On February 4 (Tuesday), Philippine officials led by Labor Secretary Silvestre Bello III and their Kuwaiti counterparts have signed an agreement on the proposed standard employment contract for Filipino Household Service Workers (HSWs) in the Gulf State.
In spite of this development, the department clarified that the total deployment ban will remain in place, pending validation of Kuwait’s claims it has formally charged suspects in the murder of domestic worker Jeanelyn Villavende.
Philippines, Kuwait Sign Agreement on Standard Employment Contract for OFWs
According to Labor Secretary Bello, the technical working groups of both governments have finalized a “harmonized” template contract— which comes in the wake of a total ban on deployment of Filipino workers to the Gulf State. The deal was sealed during the joint committee meeting of the two countries at the start of the month, as shared in a report by CNN Philippines.
In an interview at the Senate, Bello shared that both parties have agreed and signed to harmonize the standard contract of employment and that everything was in order.
The template contract for OFWs is contained under a provision of a 2018 labor deal between the two countries— an agreement crafted to protect the welfare of overseas Filipino workers (OFWs) in the Gulf State. Labor officials earlier attributed the delay of its finalization due to disagreements on certain rules in the provision.
Secretary Bello explained that the agreement will ensure the protection of Filipino household workers in Kuwait. It prohibits the confiscation of the workers’ mobile phones and passports and spells out standards for their proper feeding.
Bello added that the standard contract contains regulations endorsed by President Rodrigo Duterte— including allowing Filipinos to keep their passports and cellphones, setting one day off with pay, as well as designating working and sleeping hours for the OFWs.
The need for a specific employment contract resurfaced following the death of Jeanelyn Villavende, a household worker killed by her Kuwaiti employer.

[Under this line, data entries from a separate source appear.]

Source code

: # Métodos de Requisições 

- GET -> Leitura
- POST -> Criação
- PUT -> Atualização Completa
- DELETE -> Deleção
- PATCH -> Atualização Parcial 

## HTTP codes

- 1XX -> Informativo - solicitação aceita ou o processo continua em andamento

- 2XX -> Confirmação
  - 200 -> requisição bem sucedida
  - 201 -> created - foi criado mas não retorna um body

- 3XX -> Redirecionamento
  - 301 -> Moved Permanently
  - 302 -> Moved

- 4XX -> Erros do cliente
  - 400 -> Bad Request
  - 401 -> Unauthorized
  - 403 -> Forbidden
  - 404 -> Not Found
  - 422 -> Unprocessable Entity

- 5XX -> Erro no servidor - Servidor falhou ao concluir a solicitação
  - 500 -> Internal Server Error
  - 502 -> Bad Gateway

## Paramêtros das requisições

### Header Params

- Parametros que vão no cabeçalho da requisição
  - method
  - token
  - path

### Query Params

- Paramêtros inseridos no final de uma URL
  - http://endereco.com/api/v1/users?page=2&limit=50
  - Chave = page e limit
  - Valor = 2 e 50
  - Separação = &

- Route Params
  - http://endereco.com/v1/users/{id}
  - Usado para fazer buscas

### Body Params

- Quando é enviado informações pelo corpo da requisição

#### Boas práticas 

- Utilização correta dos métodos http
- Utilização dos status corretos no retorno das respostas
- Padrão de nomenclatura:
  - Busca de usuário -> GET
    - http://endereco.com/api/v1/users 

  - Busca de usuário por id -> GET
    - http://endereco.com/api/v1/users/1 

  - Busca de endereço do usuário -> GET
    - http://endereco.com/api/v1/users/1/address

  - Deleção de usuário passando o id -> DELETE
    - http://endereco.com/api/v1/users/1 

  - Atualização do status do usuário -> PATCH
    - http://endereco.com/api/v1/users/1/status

Villavende’s case, along with other reported “maltreatment and deaths” of OFWs— also prompted the Labor Department to impose a total ban on workers’ deployment to Kuwait.
In an earlier statement, Bello said the directive may be lifted if Kuwaiti courts take appropriate action on Villavende’s case.
Nevertheless, the ban stays in the meantime— as the department awaits status reports on the cases of OFW deaths.
The labor secretary clarified: “We asked for status report at saka ‘yung (and the) validation ng sinabi nila (what the suspects in Villavende’s case said) were formally charged.”
The government in 2018 declared a ban on workers deploying to Kuwait, which lasted four months, following the murder of domestic worker Joanna Demafelis. In May 2019, Malacañang sought the review of its memorandum of understanding with the Kuwaiti government after the killing of another Filipina, Constancia Dayag.
Meanwhile, Bello and his delegation left for Manila on Monday afternoon (February 3) together with 68 distressed OFWs who were mostly victims of sexual, physical or verbal abuse, non-payment of salaries, overwork and lack of food.